» WHAT IS NEEDED: Your reply should be made up of every line in the records below that holds the string "besoin".

» DATA EXCERPTS:
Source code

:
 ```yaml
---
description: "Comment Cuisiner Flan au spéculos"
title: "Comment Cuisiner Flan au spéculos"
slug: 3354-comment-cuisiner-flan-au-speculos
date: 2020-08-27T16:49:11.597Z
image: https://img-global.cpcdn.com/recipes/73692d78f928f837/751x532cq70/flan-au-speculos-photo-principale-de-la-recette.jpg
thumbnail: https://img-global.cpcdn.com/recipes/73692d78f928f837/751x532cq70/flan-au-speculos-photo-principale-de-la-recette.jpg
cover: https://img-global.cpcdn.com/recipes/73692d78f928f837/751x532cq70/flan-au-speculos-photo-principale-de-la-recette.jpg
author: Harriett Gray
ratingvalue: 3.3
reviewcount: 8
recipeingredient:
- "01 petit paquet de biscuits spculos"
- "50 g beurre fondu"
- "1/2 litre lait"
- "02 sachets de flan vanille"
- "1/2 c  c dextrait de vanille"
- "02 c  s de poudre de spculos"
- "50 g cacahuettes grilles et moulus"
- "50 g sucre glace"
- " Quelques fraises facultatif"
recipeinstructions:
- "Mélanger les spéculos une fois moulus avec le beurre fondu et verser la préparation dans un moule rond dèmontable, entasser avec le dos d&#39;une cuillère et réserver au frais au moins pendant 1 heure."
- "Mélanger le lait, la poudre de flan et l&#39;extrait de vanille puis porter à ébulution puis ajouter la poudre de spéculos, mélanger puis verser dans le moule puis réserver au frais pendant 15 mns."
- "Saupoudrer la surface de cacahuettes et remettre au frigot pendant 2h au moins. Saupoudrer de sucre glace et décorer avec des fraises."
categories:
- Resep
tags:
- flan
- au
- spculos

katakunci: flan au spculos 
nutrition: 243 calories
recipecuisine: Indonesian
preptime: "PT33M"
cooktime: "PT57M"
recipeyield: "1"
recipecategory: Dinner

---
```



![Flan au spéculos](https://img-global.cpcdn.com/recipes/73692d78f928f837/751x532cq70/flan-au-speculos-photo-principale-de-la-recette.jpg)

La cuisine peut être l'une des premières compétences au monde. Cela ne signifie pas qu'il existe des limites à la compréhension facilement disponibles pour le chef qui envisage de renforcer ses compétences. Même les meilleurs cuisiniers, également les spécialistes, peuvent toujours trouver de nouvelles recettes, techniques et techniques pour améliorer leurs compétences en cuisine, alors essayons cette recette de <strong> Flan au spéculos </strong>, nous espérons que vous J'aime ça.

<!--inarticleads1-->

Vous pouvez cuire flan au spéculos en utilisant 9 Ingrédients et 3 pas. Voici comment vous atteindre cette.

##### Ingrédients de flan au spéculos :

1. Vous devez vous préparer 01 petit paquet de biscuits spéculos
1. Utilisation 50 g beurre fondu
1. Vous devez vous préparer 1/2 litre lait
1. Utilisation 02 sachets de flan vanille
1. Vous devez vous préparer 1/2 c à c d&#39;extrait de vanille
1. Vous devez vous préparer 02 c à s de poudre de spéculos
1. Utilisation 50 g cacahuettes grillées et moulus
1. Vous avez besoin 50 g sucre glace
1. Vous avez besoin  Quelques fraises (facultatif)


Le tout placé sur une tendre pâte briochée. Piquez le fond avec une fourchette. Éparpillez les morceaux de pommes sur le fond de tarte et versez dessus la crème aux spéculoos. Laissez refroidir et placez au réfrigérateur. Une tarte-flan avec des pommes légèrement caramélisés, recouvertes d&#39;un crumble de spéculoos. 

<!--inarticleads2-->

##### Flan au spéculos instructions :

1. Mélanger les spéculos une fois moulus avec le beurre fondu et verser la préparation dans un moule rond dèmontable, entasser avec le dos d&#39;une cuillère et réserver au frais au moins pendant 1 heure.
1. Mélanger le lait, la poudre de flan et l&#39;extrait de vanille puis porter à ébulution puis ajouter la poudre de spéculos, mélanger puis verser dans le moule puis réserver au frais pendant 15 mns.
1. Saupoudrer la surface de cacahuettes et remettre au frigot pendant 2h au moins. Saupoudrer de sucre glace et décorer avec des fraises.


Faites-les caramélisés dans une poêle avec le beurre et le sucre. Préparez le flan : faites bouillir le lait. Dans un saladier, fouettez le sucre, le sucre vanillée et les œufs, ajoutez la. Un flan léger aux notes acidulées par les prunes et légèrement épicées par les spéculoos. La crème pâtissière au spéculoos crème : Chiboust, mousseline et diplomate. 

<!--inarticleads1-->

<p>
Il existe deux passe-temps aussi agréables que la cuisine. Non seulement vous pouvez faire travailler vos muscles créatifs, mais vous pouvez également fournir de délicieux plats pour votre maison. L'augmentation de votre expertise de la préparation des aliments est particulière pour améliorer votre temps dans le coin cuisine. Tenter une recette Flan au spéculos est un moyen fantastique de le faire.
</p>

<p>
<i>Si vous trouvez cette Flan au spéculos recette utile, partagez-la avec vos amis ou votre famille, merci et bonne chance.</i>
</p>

» EXERCISE SOLUTION:
1. Vous avez besoin 50 g sucre glace
1. Vous avez besoin  Quelques fraises (facultatif)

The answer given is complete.